Boualem Sansal a enfin été libéré. Acculé par l’accumulation de ses échecs diplomatiques, et malgré son comportement autiste, le «Système» algérien a en effet fini par comprendre que la prise en otage de l’écrivain franco-algérien achevait de nuire à la réputation d’une Algérie de plus en plus isolée. En emprisonnant Boualem Sansal, l’Algérie a en effet grandement écorné son image internationale, notamment devant le Parlement européen où ses lobbyistes n’ont pas réussi à empêcher un vote à l’unanimité exigeant la libération de l’écrivain.
Ceci étant, maintenant que Boualem Sansal a recouvré la liberté, les temps vont venir du bilan politique et historique de sa prise en otage. Si l’emprisonnement de Boualem Sansal fut à l’évidence une réaction épidermique d’Alger face à la claire évolution française au sujet de la question du Sahara occidental, le plus important est que l’écrivain a brisé le tabou sur lequel repose la fausse histoire de l’Algérie fabriquée depuis 1962.
N’oublions pas que le régime d’Alger a justifié l’embastillement de Boualem Sansal par sa déclaration du 2 octobre 2024 faite à un hebdomadaire français: «Quand la France a colonisé l’Algérie, toute la partie Ouest de l’Algérie faisait partie du Maroc».
Ce faisant, Boualem Sansal posait au grand jour la question territoriale qui est au cœur des problèmes du Maghreb. Une question existentielle pour une Algérie faite de bric et de broc comme Karim Serraj et Jilali El Adnani le montrent brillamment dans les colonnes de ce média. Ce fut en effet au profit de l’Algérie française dont l’Algérie algérienne est l’héritière clairement assumée que des pans entiers du Maroc, de la Tunisie et de la Libye furent arrachés à ces trois pays. N’en déplaise à Benjamin Stora qui estime qu’une telle déclaration «blesse le sentiment national algérien», l’Histoire est l’Histoire, ce que, ayant pour l’Algérie les «yeux de Chimène», l’ancien militant trotskiste semble avoir oublié.
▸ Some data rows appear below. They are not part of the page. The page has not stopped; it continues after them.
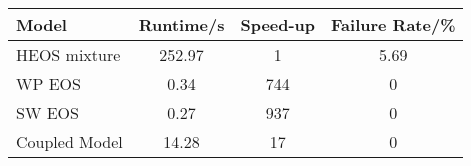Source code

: \begin{tabular}{|p{7em} | c | c | c |}
    \hline
    \rowcolor{bluepoli!40}
    \textbf{Model} & \textbf{Runtime}/\unit{\s} & \textbf{Speed-up} & \textbf{Failure Rate}/\unit{\percent} \T\B \\
    \hline \hline 
    \ac{HEOS} mixture & 252.97 & 1 & 5.69 \T\B\\
    \ac{WP} \ac{EOS}  & 0.34 & 744 & 0 \T\B\\
    \ac{SW} \ac{EOS} & 0.27 & 937 & 0 \T\B\\
    Coupled Model & 14.28 & 17 & 0 \T\B\\
    \hline
\end{tabular}
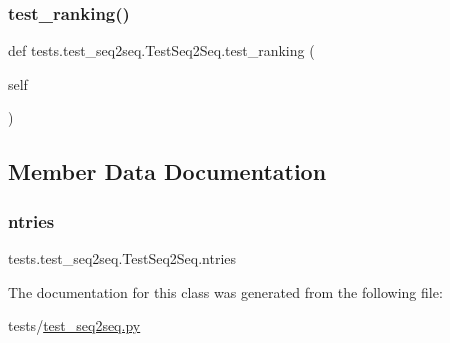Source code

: \subsubsection{\texorpdfstring{test\+\_\+ranking()}{test\_ranking()}}
{\footnotesize\ttfamily def tests.\+test\+\_\+seq2seq.\+Test\+Seq2\+Seq.\+test\+\_\+ranking (\begin{DoxyParamCaption}\item[{}]{self }\end{DoxyParamCaption})}



\subsection{Member Data Documentation}
\mbox{\label{classtests_1_1test__seq2seq_1_1TestSeq2Seq_a5681e61335c043954e727fa9eb4b1eb3}} 
\subsubsection{\texorpdfstring{ntries}{ntries}}
{\footnotesize\ttfamily tests.\+test\+\_\+seq2seq.\+Test\+Seq2\+Seq.\+ntries\hspace{0.3cm}{\ttfamily [static]}}



The documentation for this class was generated from the following file\+:\begin{DoxyCompactItemize}
\item 
tests/\hyperlink{test__seq2seq_8py}{test\+\_\+seq2seq.\+py}\end{DoxyCompactItemize}
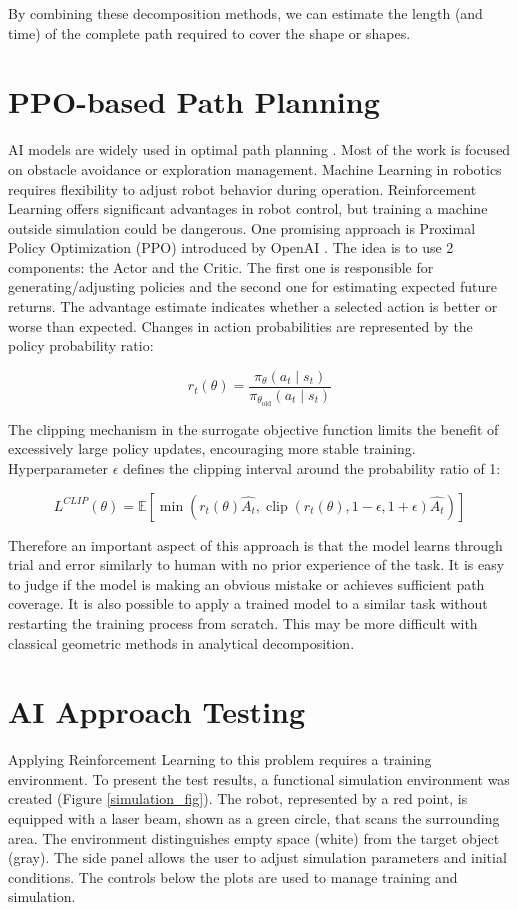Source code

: \documentclass[11pt,a4paper,oneside,onecolumn]{article}
\begin{document}
By combining these decomposition methods, we can estimate the length (and time) of the complete path required to cover the shape or shapes.

\section{PPO-based Path Planning}
AI models are widely used in optimal path planning \cite{kufa2025pathplanning}. Most of the work is focused on obstacle avoidance or exploration management. Machine Learning in robotics requires flexibility to adjust robot behavior during operation. Reinforcement Learning offers significant advantages in robot control, but training a machine outside simulation could be dangerous. One promising approach is Proximal Policy Optimization (PPO) introduced by OpenAI \cite{schulman2017ppo}. The  idea is to use 2 components: the Actor and the Critic. The first one is responsible for generating/adjusting policies and the second one for estimating expected future returns. The advantage estimate indicates whether a selected action is better or worse than expected. Changes in action probabilities are represented by the policy probability ratio:

\begin{equation}
r_t(\theta) = \frac{\pi_{\theta}(a_t \mid s_t)}{\pi_{\theta_{\mathrm{old}}}(a_t \mid s_t)}
\end{equation}

The clipping mechanism in the surrogate objective function limits the benefit of excessively large policy updates, encouraging more stable training. Hyperparameter $\epsilon$ defines the clipping interval around the probability ratio of 1:

\begin{equation}
  L^{CLIP} (\theta) = \mathbb{E} [\min(r_t(\theta)\hat{A_t}, \operatorname{clip}(r_t(\theta), 1-\epsilon, 1+\epsilon)\hat{A_t})]
\end{equation}

Therefore an important aspect of this approach is that the model learns through trial and error similarly to human with no prior experience of the task. It is easy to judge if the model is making an obvious mistake or achieves sufficient path coverage. It is also possible to apply a trained model to a similar task without restarting the training process from scratch. This may be more difficult with classical geometric methods in analytical decomposition.

\section{AI Approach Testing}
Applying Reinforcement Learning to this problem requires a training environment. To present the test results, a functional simulation environment was created (Figure \ref{simulation_fig}). The robot, represented by a red point, is equipped with a laser beam, shown as a green circle, that scans the surrounding area. The environment distinguishes empty space (white) from the target object (gray). The side panel allows the user to adjust simulation parameters and initial conditions. The controls below the plots are used to manage training and simulation.
\end{document}
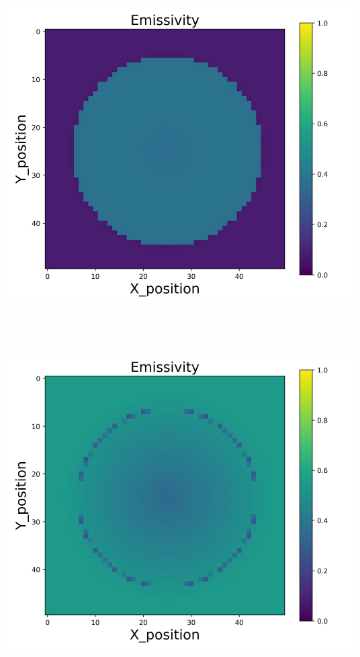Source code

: {\begin{figure}[h]
\begin{minipage}{\textwidth}
\begin{subfigure}{0.27\textwidth}
        \end{subfigure}
        \begin{subfigure}{0.27\textwidth}
            \centering
            \includegraphics[width=\textwidth]{figures/raw_data/21/T3500/linear/emi_cal.jpg}
        \end{subfigure}
    \end{minipage}\\
    \begin{minipage}{\textwidth}
        \centering
        \begin{subfigure}{0.27\textwidth}
            \centering
            \includegraphics[width=\textwidth]{figures/raw_data/22/T3500/linear/emi_cal.jpg}

\end{subfigure}
\end{minipage}
\end{figure}}
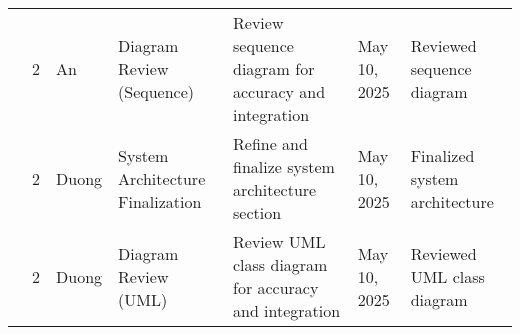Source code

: \documentclass[11pt]{article}
\begin{document}
\begin{longtable}{|p{}|p{}|p{}|p{}|p{}|p{}|p{}|}
\rowcolor{week4color} 
& 2& An & Diagram Review (Sequence) & Review sequence diagram for accuracy and integration & May 10, 2025 & Reviewed sequence diagram \\
\rowcolor{week4color} 
& 2& Duong & System Architecture Finalization & Refine and finalize system architecture section & May 10, 2025 & Finalized system architecture \\
\rowcolor{week4color} 
& 2& Duong & Diagram Review (UML) & Review UML class diagram for accuracy and integration & May 10, 2025 & Reviewed UML class diagram \\
\hline

\end{longtable}
\end{document}
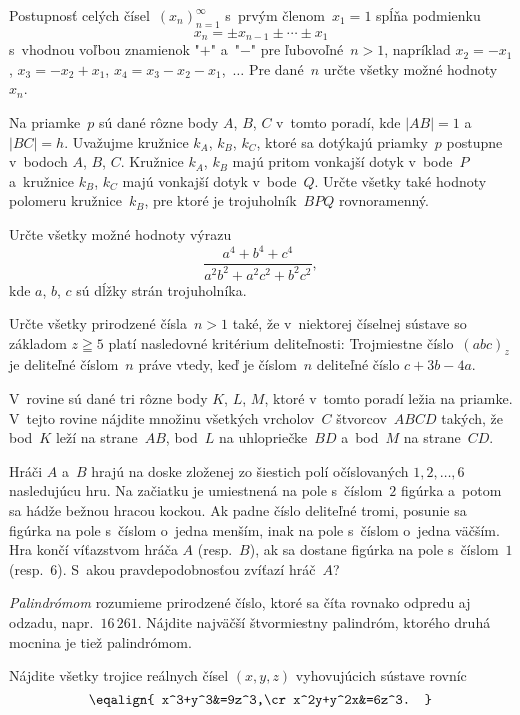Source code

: ﻿{%
Postupnosť celých čísel~$(x_n)_{n=1}^\infty$ s~prvým členom~$x_1=1$ spĺňa podmienku
$$
x_n=\pm x_{n-1}\pm\cdots\pm x_1
$$
s~vhodnou voľbou znamienok "$+$" a~"$-$" pre ľubovoľné~$n>1$, napríklad $x_2=-x_1$, $x_3=-x_2+x_1$, $x_4=x_3-x_2-x_1$,~$\dots$ Pre dané~$n$ určte všetky možné hodnoty~$x_n$.}

{%
Na priamke~$p$ sú dané rôzne body $A$, $B$, $C$ v~tomto poradí, kde $|AB|=1$ a~$|BC|=h$. Uvažujme kružnice $k_A$, $k_B$, $k_C$, ktoré sa dotýkajú priamky~$p$ postupne v~bodoch $A$, $B$, $C$. Kružnice $k_A$, $k_B$ majú pritom vonkajší dotyk v~bode~$P$ a~kružnice $k_B$, $k_C$ majú vonkajší dotyk v~bode~$Q$. Určte všetky také hodnoty polomeru kružnice~$k_B$, pre ktoré je trojuholník~$BPQ$ rovnoramenný.}

{%
Určte všetky možné hodnoty výrazu
$$
\frac{a^4+b^4+c^4}{a^2b^2+a^2c^2+b^2c^2},
$$
kde $a$, $b$, $c$ sú dĺžky strán trojuholníka.}

{%
Určte všetky prirodzené čísla~$n>1$ také, že v~niektorej číselnej sústave so základom $z\geqq5$ platí nasledovné kritérium deliteľnosti:
Trojmiestne číslo~$(abc)_z$ je deliteľné číslom~$n$ práve vtedy, keď je číslom~$n$ deliteľné číslo $c+3b-4a$.}

{%
V~rovine sú dané tri rôzne body $K$, $L$, $M$, ktoré v~tomto poradí ležia na priamke. V~tejto rovine nájdite množinu všetkých vrcholov~$C$ štvorcov~$ABCD$ takých, že bod~$K$ leží na strane~$AB$, bod~$L$ na uhlopriečke~$BD$ a~bod~$M$ na strane~$CD$.}

{%
Hráči $A$ a~$B$ hrajú na doske zloženej zo šiestich polí očíslovaných $1,2,\dots,6$ nasledujúcu hru. Na začiatku je umiestnená na pole s~číslom~$2$ figúrka a~potom sa hádže bežnou hracou kockou. Ak padne číslo deliteľné tromi, posunie sa figúrka na pole s~číslom o~jedna menším, inak na pole s~číslom o~jedna väčším. Hra končí víťazstvom hráča $A$ (resp.~$B$), ak sa dostane figúrka na pole s~číslom~$1$ (resp.~$6$). S~akou pravdepodobnosťou zvíťazí hráč~$A$?}

{%
{\it Palindrómom\/} rozumieme prirodzené číslo, ktoré sa číta rovnako odpredu aj odzadu, napr.~$16\,261$. Nájdite najväčší štvormiestny palindróm, ktorého druhá mocnina je tiež palindrómom.}

{%
Nájdite všetky trojice reálnych čísel $(x,y,z)$ vyhovujúcich sústave rovníc
$$
\eqalign{
x^3+y^3&=9z^3,\cr
x^2y+y^2x&=6z^3.
}
$$
}

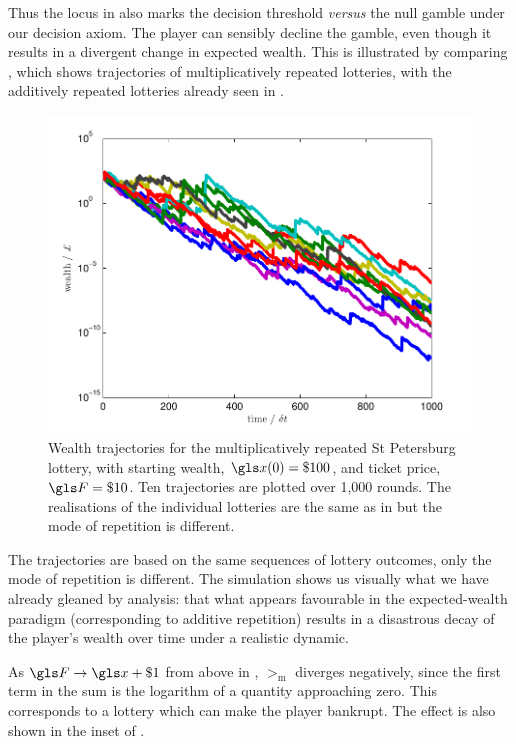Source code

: Thus the locus in  also marks the decision threshold \textit{versus} 
the null gamble under our decision axiom. The player can sensibly decline the 
gamble, even though it results in a divergent change in expected wealth. This 
is illustrated by comparing , which shows trajectories of 
multiplicatively repeated lotteries, with the additively repeated lotteries already 
seen in .
\begin{figure}
\centering
\includegraphics[width=\textwidth]{./chapter_2/figs/lottery_mult_traj.pdf}
\caption{Wealth trajectories for the multiplicatively repeated St Petersburg lottery, 
with starting wealth, $\x(0)=\$100$, and ticket price, $\F=\$10$. Ten 
trajectories are plotted over 1,000 rounds. The realisations of the individual 
lotteries are the same as in  but the mode of repetition is 
different.}
\end{figure}
The trajectories are based on the same sequences of lottery outcomes, only 
the mode of repetition is different. The simulation shows us visually what we 
have already gleaned by analysis: that what appears favourable in the 
expected-wealth paradigm (corresponding to additive repetition) results in a 
disastrous decay of the player's wealth over time under a realistic dynamic.

As $\F\to \x+\$1$ from above in , $\gt_\text{m}$ diverges 
negatively, since the first term in the sum is the logarithm of a quantity approaching 
zero. This corresponds to a lottery which can make the player bankrupt. The effect 
is also shown in the inset of .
«En réalité, le Maroc fut alors démembré et ses droits historiques violés. Tant à l’Est, vers l’actuelle Algérie, qu’au Sud, d’où étaient pourtant parties les ultimes résistances à la colonisation avec Mâ el Aimin et El-Hiba. »
— Bernard Lugan
La question territoriale qui, jusque-là, était un tabou en Algérie, est donc désormais posée et même clairement posée. En effet, à la suite des partages coloniaux furent tracées les frontières d’une Algérie née en 1962. Une Algérie algérienne héritière comme je l’ai dit plus haut de l’Algérie française. Or, les dirigeants algériens refusent d’admettre qu’avant la période coloniale, le Touat, le Tidikelt, le Gourara, la Saoura, Tindouf, Béchar et Tabelbala étaient dirigés par des caïds nommés par le sultan du Maroc. En réalité, le Maroc fut alors démembré et ses droits historiques violés. Tant à l’Est, vers l’actuelle Algérie, qu’au Sud, d’où étaient pourtant parties les ultimes résistances à la colonisation avec Mâ el Aimin et El-Hiba.
Et que dire de Tlemcen, qui fut à quatre reprises une dépendance marocaine? Avant la conquête turque de 1553, Tlemcen fut en effet marocaine sous les Idrissides (entre 790 et 931); sous les Almoravides (entre 1078 et 1143); sous les Almohades (entre 1143 et 1236), et enfin sous les Mérinides (entre 1337 et 1358). Plus généralement, l’on pourrait même évoquer le cas de tout l’Ouest algérien. En effet, et comme le remarqua en 1831 le futur général Louis de Lamoricière qui, parlant des attaches spirituelles, donc politiques, des habitants de la région écrivit: «À Oran, ils font la prière pour le roi du Maroc».
Le paradoxe est que l’Algérie qui demande un insolite référendum pour un inexistant «peuple saharaoui», a en revanche toujours et avec constance, refusé qu’une telle consultation soit proposée aux habitants du Touat, du Tidikelt, du Gourara, de la Saoura, de Tindouf, de Béchar et de Tabelbala au sujet de leur rattachement national. Et que dire du refus opposé à toute demande de référendum en Kabylie?
Affaiblie diplomatiquement après son échec devant le Conseil de sécurité de l’ONU, régionalement brouillée avec le Mali et le Niger, en froid avec la Russie, son allié historique, et vivant dans un climat de fin de règne, l’Algérie va avoir de plus en plus de mal à justifier les charcutages territoriaux opérés à son profit par une colonisation qu’elle voue pourtant aux gémonies.